More performance optimizations #136

Open
9 of 13 tasks
alexdowad opened this issue Sep 3, 2014 · 20 comments
Open
9 of 13 tasks

More performance optimizations #136

alexdowad opened this issue Sep 3, 2014 · 20 comments

Comments

@alexdowad
Copy link
Contributor

  • Investigate effect of making SortedSet balance less frequently (or even moving to RB trees rather than AVL trees)
  • Even when there is no need to rebalance, SortedSet sometimes copies more nodes than is necessary. Fix this.
  • SortedSet#delete_at traverses the tree twice. Add a method to AVLNode so it just needs to traverse the tree once.
  • When a SortedSet is created with a 1-param block (to derive sort keys), should the sort keys for each node be cached? (In some cases, the computation to derive the sort key might be expensive.)
  • In Set#union, check if other is a Hamster::Set which is larger than self. If so, flip around self and other. (It will be cheaper to build up the result using the larger trie.)
  • In Set#intersection, if other is significantly smaller than self, but is not a Hamster::Set, then create an empty Trie, iterate through other, and add all the elements which are also in self to the new Trie.
  • In Set#subset? and Set#proper_subset?, if other is not a ::Set or Hamster::Set (i.e. #include? may be slow), and if other is large, it may be faster to build a temporary ::Set out of other first, and use that for testing inclusion. (Don't bother using a Hamster::Set for this purpose, it will be slower.) Another option would be to iterate through other, count the number of elements which are in self, and see if the number is equal to self.size.
  • Likewise in Set#disjoint?: if self.size < other.size but other is not a ::Set or Hamster::Set, testing other.include?(item) may be slow (and may lead to O(n^2) run time).
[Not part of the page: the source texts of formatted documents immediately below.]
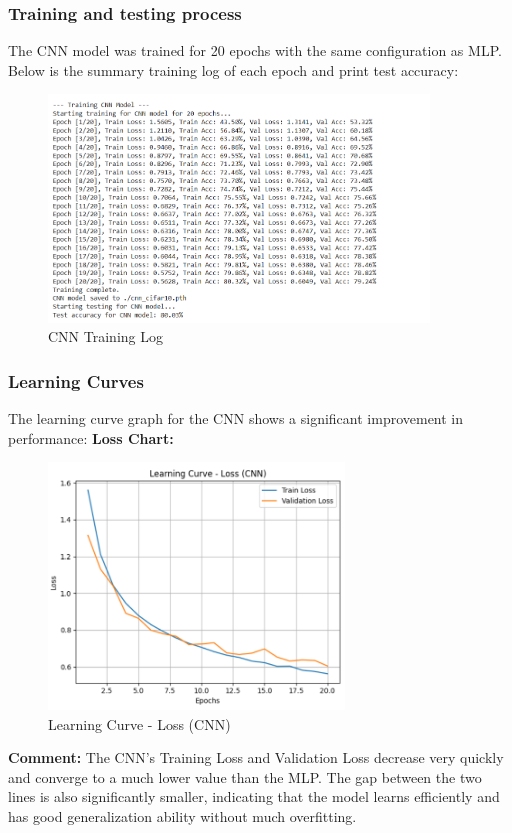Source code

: \documentclass[12pt]{article}
\begin{document}
\subsubsection{Training and testing process}
The CNN model was trained for 20 epochs with the same configuration as MLP. Below is the summary training log of each epoch and print test accuracy:
\begin{figure}[H]
    \centering
    \hspace*{2cm}\includegraphics[width=0.9\textwidth]{Screenshots/Ảnh chụp màn hình 2025-05-23 223434.png} %
    \caption{CNN Training Log}
    \label{fig:cnn_training_log}
\end{figure}

\subsubsection{Learning Curves}
The learning curve graph for the CNN shows a significant improvement in performance:
\textbf{Loss Chart:}
\begin{figure}[H]
    \centering
    \includegraphics[width=0.7\textwidth]{Screenshots/Ảnh chụp màn hình 2025-05-23 223515.png} %
    \caption{Learning Curve - Loss (CNN)}
    \label{fig:cnn_loss_chart}
\end{figure}
\textbf{Comment:} The CNN's Training Loss and Validation Loss decrease very quickly and converge to a much lower value than the MLP. The gap between the two lines is also significantly smaller, indicating that the model learns efficiently and has good generalization ability without much overfitting.
\end{document}
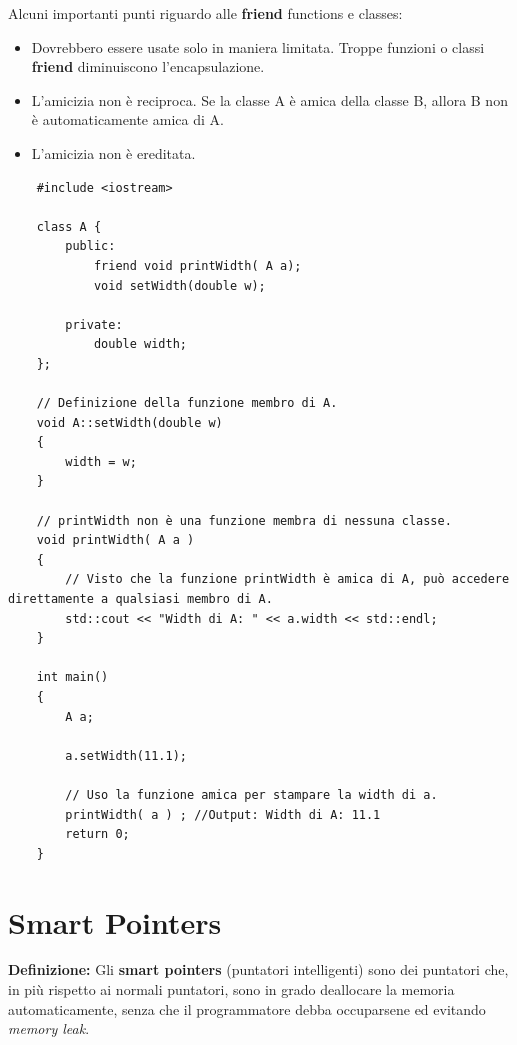 \textsf{\small Alcuni importanti punti riguardo alle \textbf{friend} functions e classes: } \\

\begin{itemize}
	\item \textsf{\small Dovrebbero essere usate solo in maniera limitata. Troppe funzioni o classi \textbf{friend} diminuiscono l'encapsulazione.}
	\item \textsf{\small L'amicizia non è reciproca. Se la classe A è amica della classe B, allora B non è automaticamente amica di A.}
	\item \textsf{\small L'amicizia non è ereditata.}
\end{itemize}

\begin{lstlisting}
	#include <iostream>
	
	class A {
		public:
			friend void printWidth( A a);
			void setWidth(double w);
			
		private:
			double width;
	};

	// Definizione della funzione membro di A.
	void A::setWidth(double w)
	{
		width = w;
	}

	// printWidth non è una funzione membra di nessuna classe.
	void printWidth( A a )
	{
		// Visto che la funzione printWidth è amica di A, può accedere direttamente a qualsiasi membro di A.
		std::cout << "Width di A: " << a.width << std::endl;
	}

	int main()
	{
		A a;
		
		a.setWidth(11.1);
		
		// Uso la funzione amica per stampare la width di a.
		printWidth( a ) ; //Output: Width di A: 11.1
		return 0;
	}
\end{lstlisting}


\newpage

\section{Smart Pointers}

\textsf{\small \textbf{Definizione: } Gli \textbf{smart pointers} (puntatori intelligenti) sono dei puntatori che, in più rispetto ai normali puntatori, sono in grado deallocare la memoria automaticamente, senza che il programmatore debba occuparsene ed evitando \emph{memory leak}.} \\

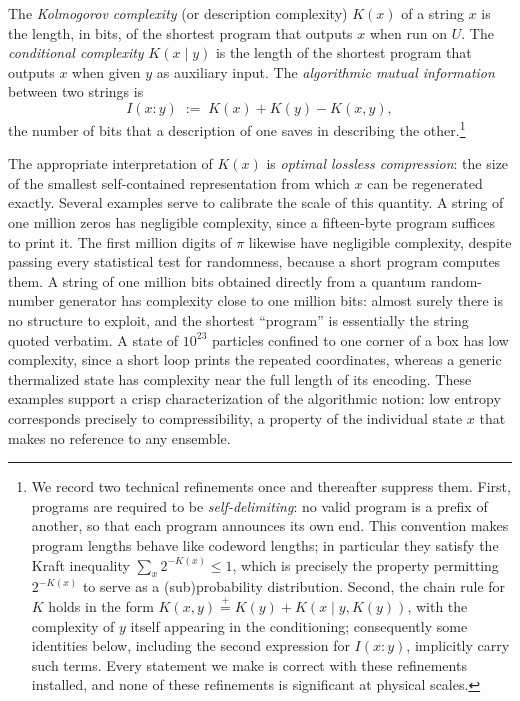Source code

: \documentclass[11pt]{article}
\newcommand{\peq}{\mathrel{\stackrel{+}{=}}}
\begin{document}
\begin{definition}
\label{def:K}
The \emph{Kolmogorov complexity} (or description complexity) $K(x)$ of a string $x$ is the length, in bits, of the shortest program that outputs $x$ when run on $U$. The \emph{conditional complexity} $K(x \mid y)$ is the length of the shortest program that outputs $x$ when given $y$ as auxiliary input. The \emph{algorithmic mutual information} between two strings is
\[
I(x : y) \;:=\; K(x) + K(y) - K(x, y),
\]
the number of bits that a description of one saves in describing the other.\footnote{We record two technical refinements once and thereafter suppress them. First, programs are required to be \emph{self-delimiting}: no valid program is a prefix of another, so that each program announces its own end. This convention makes program lengths behave like codeword lengths; in particular they satisfy the Kraft inequality $\sum_x 2^{-K(x)} \le 1$, which is precisely the property permitting $2^{-K(x)}$ to serve as a (sub)probability distribution. Second, the chain rule for $K$ holds in the form $K(x,y) \peq K(y) + K(x \mid y, K(y))$, with the complexity of $y$ itself appearing in the conditioning; consequently some identities below, including the second expression for $I(x:y)$, implicitly carry such terms. Every statement we make is correct with these refinements installed, and none of these refinements is significant at physical scales.}
\end{definition}

The appropriate interpretation of $K(x)$ is \emph{optimal lossless compression}: the size of the smallest self-contained representation from which $x$ can be regenerated exactly. Several examples serve to calibrate the scale of this quantity. A string of one million zeros has negligible complexity, since a fifteen-byte program suffices to print it. The first million digits of $\pi$ likewise have negligible complexity, despite passing every statistical test for randomness, because a short program computes them. A string of one million bits obtained directly from a quantum random-number generator has complexity close to one million bits: almost surely there is no structure to exploit, and the shortest ``program'' is essentially the string quoted verbatim. A state of $10^{23}$ particles confined to one corner of a box has low complexity, since a short loop prints the repeated coordinates, whereas a generic thermalized state has complexity near the full length of its encoding. These examples support a crisp characterization of the algorithmic notion: low entropy corresponds precisely to compressibility, a property of the individual state $x$ that makes no reference to any ensemble.
\end{document}
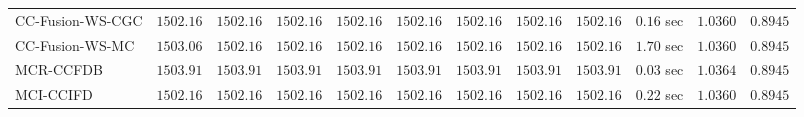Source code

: \begin{table}[H]
\begin{tabular}{lrrrrrrrrrrr}
    CC-Fusion-WS-CGC & $      1502.16$ & $      1502.16$ & $      1502.16$ & $      1502.16$ & $      1502.16$ & $      1502.16$ & $      1502.16$ & $      1502.16$ & $         0.16$ sec    & $       1.0360$  & $       0.8945$ \\ 
     CC-Fusion-WS-MC & $      1503.06$ & $      1502.16$ & $      1502.16$ & $      1502.16$ & $      1502.16$ & $      1502.16$ & $      1502.16$ & $      1502.16$ & $         1.70$ sec    & $       1.0360$  & $       0.8945$ \\ 
\cmidrule{1-1} 
           MCR-CCFDB & $      1503.91$ & $      1503.91$ & $      1503.91$ & $      1503.91$ & $      1503.91$ & $      1503.91$ & $      1503.91$ & $      1503.91$ & $         0.03$ sec    & $       1.0364$  & $       0.8945$ \\ 
\cmidrule{1-1} 
           MCI-CCIFD & $      1502.16$ & $      1502.16$ & $      1502.16$ & $      1502.16$ & $      1502.16$ & $      1502.16$ & $      1502.16$ & $      1502.16$ & $         0.22$ sec    & $       1.0360$  & $       0.8945$ \\ 
\bottomrule
\end{tabular}
\end{table}

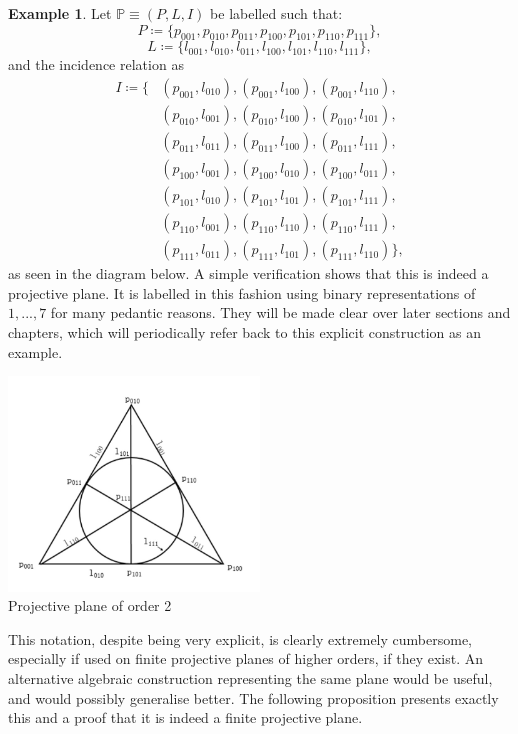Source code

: \documentclass{report}
\renewcommand{\P}{\mathbb{P}}
\theoremstyle{definition}\newtheorem*{definition}{Definition}
\theoremstyle{definition}\newtheorem*{example}{Example}
\theoremstyle{remark}\newtheorem*{remark}{Remark}
\begin{document}
\begin{example}
Let $ \P \equiv (P, L, I) $ be labelled such that: $$ P \coloneqq \{ p_{001}, p_{010}, p_{011}, p_{100}, p_{101}, p_{110}, p_{111} \}, $$ $$ L \coloneqq \{ l_{001}, l_{010}, l_{011}, l_{100}, l_{101}, l_{110}, l_{111} \}, $$ and the incidence relation as
\begin{align*}
I \coloneqq \{
& (p_{001}, l_{010}), (p_{001}, l_{100}), (p_{001}, l_{110}), \\
& (p_{010}, l_{001}), (p_{010}, l_{100}), (p_{010}, l_{101}), \\
& (p_{011}, l_{011}), (p_{011}, l_{100}), (p_{011}, l_{111}), \\
& (p_{100}, l_{001}), (p_{100}, l_{010}), (p_{100}, l_{011}), \\
& (p_{101}, l_{010}), (p_{101}, l_{101}), (p_{101}, l_{111}), \\
& (p_{110}, l_{001}), (p_{110}, l_{110}), (p_{110}, l_{111}), \\
& (p_{111}, l_{011}), (p_{111}, l_{101}), (p_{111}, l_{110}) \},
\end{align*}
as seen in the diagram below. A simple verification shows that this is indeed a projective plane. It is labelled in this fashion using binary representations of $ 1, ..., 7 $ for many pedantic reasons. They will be made clear over later sections and chapters, which will periodically refer back to this explicit construction as an example.
\begin{center}
\includegraphics[width=0.5\textwidth]{fano_plane.jpg} \\
Projective plane of order 2
\end{center}
\end{example}

This notation, despite being very explicit, is clearly extremely cumbersome, especially if used on finite projective planes of higher orders, if they exist. An alternative algebraic construction representing the same plane would be useful, and would possibly generalise better. The following proposition presents exactly this and a proof that it is indeed a finite projective plane.
\end{document}
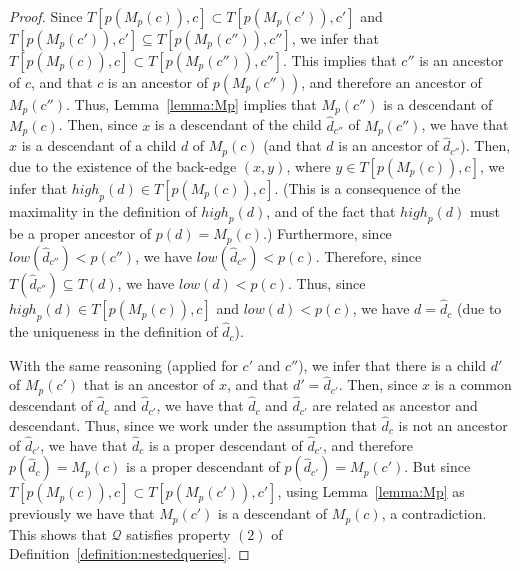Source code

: \documentclass[11pt,a4paper]{article}
\begin{document}
\begin{proof}
Since $T[p(M_p(c)),c]\subset T[p(M_p(c')),c']$ and $T[p(M_p(c')),c']\subseteq T[p(M_p(c'')),c'']$, we infer that $T[p(M_p(c)),c]\subset T[p(M_p(c'')),c'']$. This implies that $c''$ is an ancestor of $c$, and that $c$ is an ancestor of $p(M_p(c''))$, and therefore an ancestor of $M_p(c'')$. Thus, Lemma~\ref{lemma:Mp} implies that $M_p(c'')$ is a descendant of $M_p(c)$. Then, since $x$ is a descendant of the child $\hat{d}_{c''}$ of $M_p(c'')$, we have that $x$ is a descendant of a child $d$ of $M_p(c)$ (and that $d$ is an ancestor of $\hat{d}_{c''}$). Then, due to the existence of the back-edge $(x,y)$, where $y\in T[p(M_p(c)),c]$, we infer that $\mathit{high}_p(d)\in T[p(M_p(c)),c]$. (This is a consequence of the maximality in the definition of $\mathit{high}_p(d)$, and of the fact that $\mathit{high}_p(d)$ must be a proper ancestor of $p(d)=M_p(c)$.) Furthermore, since $\mathit{low}(\hat{d}_{c''})<p(c'')$, we have $\mathit{low}(\hat{d}_{c''})<p(c)$. Therefore, since $T(\hat{d}_{c''})\subseteq T(d)$, we have $\mathit{low}(d)<p(c)$. Thus, since $\mathit{high}_p(d)\in T[p(M_p(c)),c]$ and $\mathit{low}(d)<p(c)$, we have $d=\hat{d}_c$ (due to the uniqueness in the definition of $\hat{d}_c$). 

With the same reasoning (applied for $c'$ and $c''$), we infer that there is a child $d'$ of $M_p(c')$ that is an ancestor of $x$, and that $d'=\hat{d}_{c'}$. Then, since $x$ is a common descendant of $\hat{d}_c$ and $\hat{d}_{c'}$, we have that $\hat{d}_c$ and $\hat{d}_{c'}$ are related as ancestor and descendant. Thus, since we work under the assumption that $\hat{d}_c$ is not an ancestor of $\hat{d}_{c'}$, we have that $\hat{d}_c$ is a proper descendant of $\hat{d}_{c'}$, and therefore $p(\hat{d}_c)=M_p(c)$ is a proper descendant of $p(\hat{d}_{c'})=M_p(c')$. But since $T[p(M_p(c)),c]\subset T[p(M_p(c')),c']$, using Lemma~\ref{lemma:Mp} as previously we have that $M_p(c')$ is a descendant of $M_p(c)$, a contradiction. This shows that $\mathcal{Q}$ satisfies property $(2)$ of Definition~\ref{definition:nestedqueries}.

\end{proof}
\end{document}
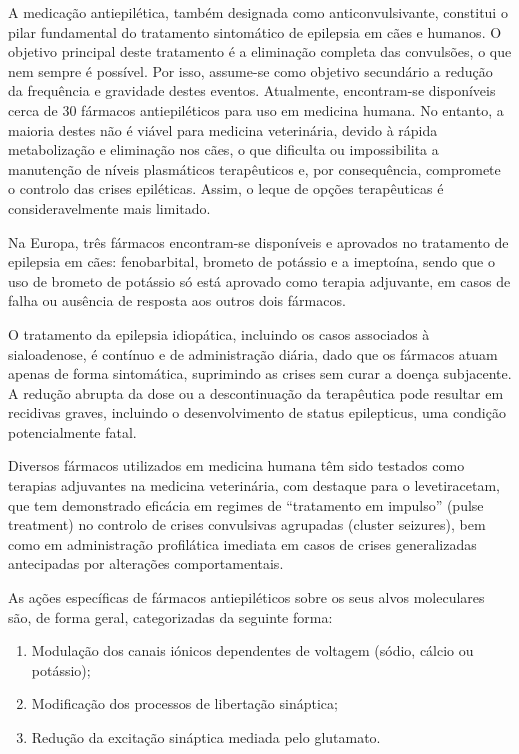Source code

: A medicação antiepilética, também designada como anticonvulsivante, constitui o pilar fundamental do tratamento sintomático de epilepsia em cães e humanos. O objetivo principal deste tratamento é a eliminação completa das convulsões, o que nem sempre é possível. Por isso, assume-se como objetivo secundário a redução da frequência e gravidade destes eventos.\cite{Loscher2022}
Atualmente, encontram-se disponíveis cerca de 30 fármacos antiepiléticos para uso em medicina humana. No entanto, a maioria destes não é viável para medicina veterinária, devido à rápida metabolização e eliminação nos cães, o que dificulta ou impossibilita a manutenção de níveis plasmáticos terapêuticos e, por consequência, compromete o controlo das crises epiléticas. \cite{Loscher2022} Assim, o leque de opções terapêuticas é consideravelmente mais limitado. \cite{Loscher2022}


Na Europa, três fármacos encontram-se disponíveis e aprovados no tratamento de epilepsia em cães: fenobarbital, brometo de potássio e a imeptoína, sendo que o uso de brometo de potássio só está aprovado como terapia adjuvante, em casos de falha ou ausência de resposta aos outros dois fármacos. \cite{Royaux2017}


O tratamento da epilepsia idiopática, incluindo os casos associados à sialoadenose, é contínuo e de administração diária, dado que os fármacos atuam apenas de forma sintomática, suprimindo as crises sem curar a doença subjacente. A redução abrupta da dose ou a descontinuação da terapêutica pode resultar em recidivas graves, incluindo o desenvolvimento de status epilepticus, uma condição potencialmente fatal. 


Diversos fármacos utilizados em medicina humana têm sido testados como terapias adjuvantes na medicina veterinária, com destaque para o levetiracetam, que tem demonstrado eficácia em regimes de “tratamento em impulso” (pulse treatment) no controlo de crises convulsivas agrupadas (cluster seizures), bem como em administração profilática imediata em casos de crises generalizadas antecipadas por alterações comportamentais. 


As ações específicas de fármacos antiepiléticos sobre os seus alvos moleculares são, de forma geral, categorizadas da seguinte forma: \cite{Katzung2018}

\begin{enumerate}
    \item	Modulação dos canais iónicos dependentes de voltagem (sódio, cálcio ou potássio);
    \item Modificação dos processos de libertação sináptica;
    \item Redução da excitação sináptica mediada pelo glutamato.
\end{enumerate}

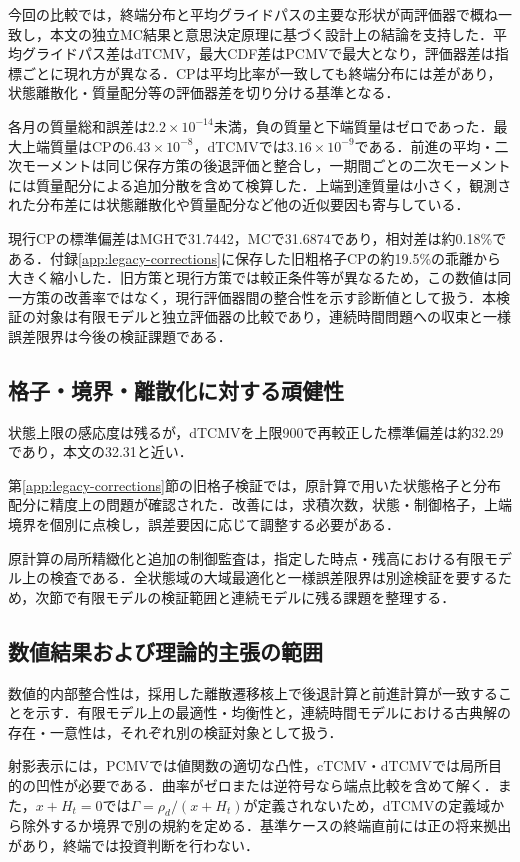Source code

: \documentclass[10pt,a4paper]{article}
\theoremstyle{plain}
\theoremstyle{definition}
\begin{document}
今回の比較では，終端分布と平均グライドパスの主要な形状が両評価器で概ね一致し，本文の独立MC結果と意思決定原理に基づく設計上の結論を支持した．平均グライドパス差はdTCMV，最大CDF差はPCMVで最大となり，評価器差は指標ごとに現れ方が異なる．CPは平均比率が一致しても終端分布には差があり，状態離散化・質量配分等の評価器差を切り分ける基準となる．

各月の質量総和誤差は$2.2\times10^{-14}$未満，負の質量と下端質量はゼロであった．最大上端質量はCPの$6.43\times10^{-8}$，dTCMVでは$3.16\times10^{-9}$である．前進の平均・二次モーメントは同じ保存方策の後退評価と整合し，一期間ごとの二次モーメントには質量配分による追加分散を含めて検算した．上端到達質量は小さく，観測された分布差には状態離散化や質量配分など他の近似要因も寄与している．

現行CPの標準偏差はMGHで31.7442，MCで31.6874であり，相対差は約0.18\%である．付録\ref{app:legacy-corrections}に保存した旧粗格子CPの約19.5\%の乖離から大きく縮小した．旧方策と現行方策では較正条件等が異なるため，この数値は同一方策の改善率ではなく，現行評価器間の整合性を示す診断値として扱う．本検証の対象は有限モデルと独立評価器の比較であり，連続時間問題への収束と一様誤差限界は今後の検証課題である．

\clearpage
\subsection{格子・境界・離散化に対する頑健性}\label{app:validation-robustness}
状態上限の感応度は残るが，dTCMVを上限900で再較正した標準偏差は約32.29であり，本文の32.31と近い．

第\ref{app:legacy-corrections}節の旧格子検証では，原計算で用いた状態格子と分布配分に精度上の問題が確認された．改善には，求積次数，状態・制御格子，上端境界を個別に点検し，誤差要因に応じて調整する必要がある．

原計算の局所精緻化と追加の制御監査は，指定した時点・残高における有限モデル上の検査である．全状態域の大域最適化と一様誤差限界は別途検証を要するため，次節で有限モデルの検証範囲と連続モデルに残る課題を整理する．

\subsection{数値結果および理論的主張の範囲}\label{app:validation-scope}
数値的内部整合性は，採用した離散遷移核上で後退計算と前進計算が一致することを示す．有限モデル上の最適性・均衡性と，連続時間モデルにおける古典解の存在・一意性は，それぞれ別の検証対象として扱う．

射影表示には，PCMVでは値関数の適切な凸性，cTCMV・dTCMVでは局所目的の凹性が必要である．曲率がゼロまたは逆符号なら端点比較を含めて解く．また，$x+H_t=0$では$\Gamma=\rho_d/(x+H_t)$が定義されないため，dTCMVの定義域から除外するか境界で別の規約を定める．基準ケースの終端直前には正の将来拠出があり，終端では投資判断を行わない．
\end{document}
In this case, it may be better to build a temporary ::Set for testing inclusion, or just use the 2nd branch so the inclusion test is done on self, not other.
  • In Trie, add methods for bulk insertion and deletion (which copy less nodes than repeated adding/deletion of single elements). Use these for operations like Set#union and so on.
  • Investigate the effect on Vector of using an implementation strategy more like the Persistent::Vector library. That is, all Vector tries would always be composed of full, 32-item nodes. Then, each Vector would have a "tail" array of 0-31 additional items at the end. Vector#push would only have to modify the trie once for every 32 pushes; the rest of the time, it would just be copying the "tail" array. Likewise for Vector#pop. If this proves worthwhile, consider having both "head" and "tail" arrays for odd numbers of items at the front and back. This could also make Vector#shift and #unshift fast. Retrieving an item from a Vector by index would require checking whether it falls within the "head", the "tail", or the vector trie itself.
  • If giving Vectors a "head" and "tail" proves to be a worthwhile and successful strategy, compare its performance as a stack/queue with Deque. If Vector can be made almost as efficient as Deque for that purpose, drop Deque and allow Vector to replace it.
  • Otherwise, if keeping Deque is necessary, try to mitigate the nasty worst-case scenario which happens when a large Deque is built up, and then items are alternately popped from the front and back. (It will keep reversing the list, and reversing it back again.) If, say, we are reversing @rear and moving the items to @front, I would suggest: copy the first 1/3 of the items and keep them on @rear. Reverse the remaining 2/3 and put them on @front.
  • There is another, less deadly worst-case scenario when retrieving the #first or #last item from a Deque with all the items in a long @front or @rear. Perhaps each Deque can keep the last item in @front and @rear in instance variables, so #first and #last can always be returned quickly.
@alexdowad
Copy link
Contributor Author

Great work, thanks!

@dubek
Copy link
Contributor

dubek commented Nov 3, 2014

One more possible optimization:

[ ] A quick benchmark shows that Vector#shift is 1.2x - 1.8x faster than Vector#drop(1), although semantically they are identical. Need to investigate for more params (are two shifts faster than drop(2)?).

@alexdowad
Copy link
Contributor Author

@dubek, good find! I just pushed an optimization based on this: 6813845. Rather than delegating to #shift, I made #drop use an implementation similar to #shift.

@dubek
Copy link
Contributor

dubek commented Nov 5, 2014

Similar one: SortedSet#drop is way slower than SortedSet#above, especially for large sorted sets. Consider something like (not tested!):

def drop(n)
  # verify n is positive, less than size, etc.
  above(at(n - 1))
end

and maybe similar for SortedSet#take (implement in terms of #below). If no one beats it to me, I might get a chance to try/implement tomorrow.

@alexdowad
Copy link
Contributor Author

@dubek, thanks for this suggestion. Please have a look at the latest master.

@dubek
Copy link
Contributor

dubek commented Nov 5, 2014

@alexdowad Looks good. I think you should return clear instead of EmptySortedSet (in SortedSet#drop and SortedSet#take) so the original @comparator is kept. And probably SortedSet#clear should be modified to handle cases when @comparator is set or not (like Hash#clear). Or am I missing something?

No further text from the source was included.